• _PROBLEM TO WORK ON_:
In the entries below, find each line with the string "command" and copy it.
=== GIVEN RECORDS ===
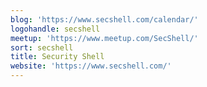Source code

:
 ```yaml
---
blog: 'https://www.secshell.com/calendar/'
logohandle: secshell
meetup: 'https://www.meetup.com/SecShell/'
sort: secshell
title: Security Shell
website: 'https://www.secshell.com/'
---
```

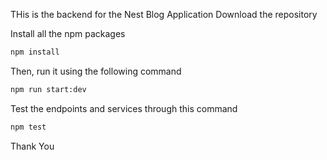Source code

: THis is the backend for the Nest Blog Application
Download the repository 

Install all the npm packages
```bash
npm install
```
Then, run it using the following command
```bash
npm run start:dev
```
Test the endpoints and services through this command
```bash
npm test
```

Thank You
===
• _RESPONSE FOR THIS EXERCISE_:
Then, run it using the following command
Test the endpoints and services through this command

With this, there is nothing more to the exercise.